• [Data extracts]:
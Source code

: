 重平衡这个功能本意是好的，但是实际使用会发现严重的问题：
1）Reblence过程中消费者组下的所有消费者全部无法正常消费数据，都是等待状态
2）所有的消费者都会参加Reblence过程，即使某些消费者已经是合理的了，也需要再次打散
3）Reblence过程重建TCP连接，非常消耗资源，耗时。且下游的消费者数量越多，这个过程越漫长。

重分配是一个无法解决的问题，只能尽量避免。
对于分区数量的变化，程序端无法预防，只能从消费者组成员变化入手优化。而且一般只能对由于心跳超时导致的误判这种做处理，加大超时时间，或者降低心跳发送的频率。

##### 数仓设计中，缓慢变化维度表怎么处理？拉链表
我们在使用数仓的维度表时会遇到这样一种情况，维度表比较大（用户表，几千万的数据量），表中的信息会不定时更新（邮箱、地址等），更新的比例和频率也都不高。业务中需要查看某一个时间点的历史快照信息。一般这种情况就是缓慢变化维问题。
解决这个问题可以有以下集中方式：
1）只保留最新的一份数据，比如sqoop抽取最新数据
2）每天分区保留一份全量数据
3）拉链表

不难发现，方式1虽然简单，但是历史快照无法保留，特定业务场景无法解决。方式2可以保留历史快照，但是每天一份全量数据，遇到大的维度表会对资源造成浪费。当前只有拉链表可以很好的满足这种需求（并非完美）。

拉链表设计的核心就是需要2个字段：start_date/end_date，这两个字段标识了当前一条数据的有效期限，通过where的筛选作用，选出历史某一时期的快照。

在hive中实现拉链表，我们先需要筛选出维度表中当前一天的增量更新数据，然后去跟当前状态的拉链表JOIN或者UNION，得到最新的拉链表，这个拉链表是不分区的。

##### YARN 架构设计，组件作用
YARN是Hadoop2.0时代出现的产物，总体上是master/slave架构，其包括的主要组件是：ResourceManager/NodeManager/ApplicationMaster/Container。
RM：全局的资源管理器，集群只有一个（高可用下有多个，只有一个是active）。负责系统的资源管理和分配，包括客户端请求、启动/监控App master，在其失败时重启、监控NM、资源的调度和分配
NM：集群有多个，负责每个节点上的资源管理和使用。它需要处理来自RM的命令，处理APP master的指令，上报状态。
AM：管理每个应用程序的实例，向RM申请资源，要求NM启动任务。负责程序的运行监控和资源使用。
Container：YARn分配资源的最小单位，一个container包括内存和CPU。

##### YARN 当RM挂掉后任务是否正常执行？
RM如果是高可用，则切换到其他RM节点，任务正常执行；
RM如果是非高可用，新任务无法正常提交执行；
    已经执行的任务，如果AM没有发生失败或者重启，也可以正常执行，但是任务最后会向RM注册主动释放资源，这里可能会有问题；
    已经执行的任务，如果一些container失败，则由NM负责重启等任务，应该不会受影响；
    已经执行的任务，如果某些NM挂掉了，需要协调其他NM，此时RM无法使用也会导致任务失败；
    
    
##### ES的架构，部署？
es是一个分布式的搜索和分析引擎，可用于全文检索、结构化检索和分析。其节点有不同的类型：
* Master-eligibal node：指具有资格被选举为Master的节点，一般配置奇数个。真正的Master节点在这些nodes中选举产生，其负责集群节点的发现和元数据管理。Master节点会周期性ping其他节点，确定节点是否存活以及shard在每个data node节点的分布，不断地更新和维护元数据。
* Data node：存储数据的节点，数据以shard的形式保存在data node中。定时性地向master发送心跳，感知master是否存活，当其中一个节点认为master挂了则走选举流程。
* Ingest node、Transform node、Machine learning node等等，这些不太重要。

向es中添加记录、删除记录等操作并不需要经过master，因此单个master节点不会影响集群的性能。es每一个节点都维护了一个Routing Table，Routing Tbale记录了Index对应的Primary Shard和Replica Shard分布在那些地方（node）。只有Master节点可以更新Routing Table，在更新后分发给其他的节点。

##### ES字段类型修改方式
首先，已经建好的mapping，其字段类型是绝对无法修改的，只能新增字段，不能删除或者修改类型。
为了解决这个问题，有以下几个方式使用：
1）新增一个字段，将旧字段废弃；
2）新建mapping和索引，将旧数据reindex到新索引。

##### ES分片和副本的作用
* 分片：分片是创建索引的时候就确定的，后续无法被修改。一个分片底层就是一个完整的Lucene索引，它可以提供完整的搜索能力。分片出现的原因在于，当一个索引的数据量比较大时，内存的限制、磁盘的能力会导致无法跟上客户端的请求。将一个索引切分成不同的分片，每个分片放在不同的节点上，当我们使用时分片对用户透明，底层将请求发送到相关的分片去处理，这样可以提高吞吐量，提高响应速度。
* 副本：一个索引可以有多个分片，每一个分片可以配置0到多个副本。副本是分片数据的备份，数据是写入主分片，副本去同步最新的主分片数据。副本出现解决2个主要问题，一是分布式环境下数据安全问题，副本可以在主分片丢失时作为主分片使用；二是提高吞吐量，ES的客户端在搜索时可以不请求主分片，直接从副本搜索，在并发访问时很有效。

• [Exercise aim]:
Using the listing above, work out the number of lines that include "已经执行的任务". The reply is that number alone.

• [Task answer]:
3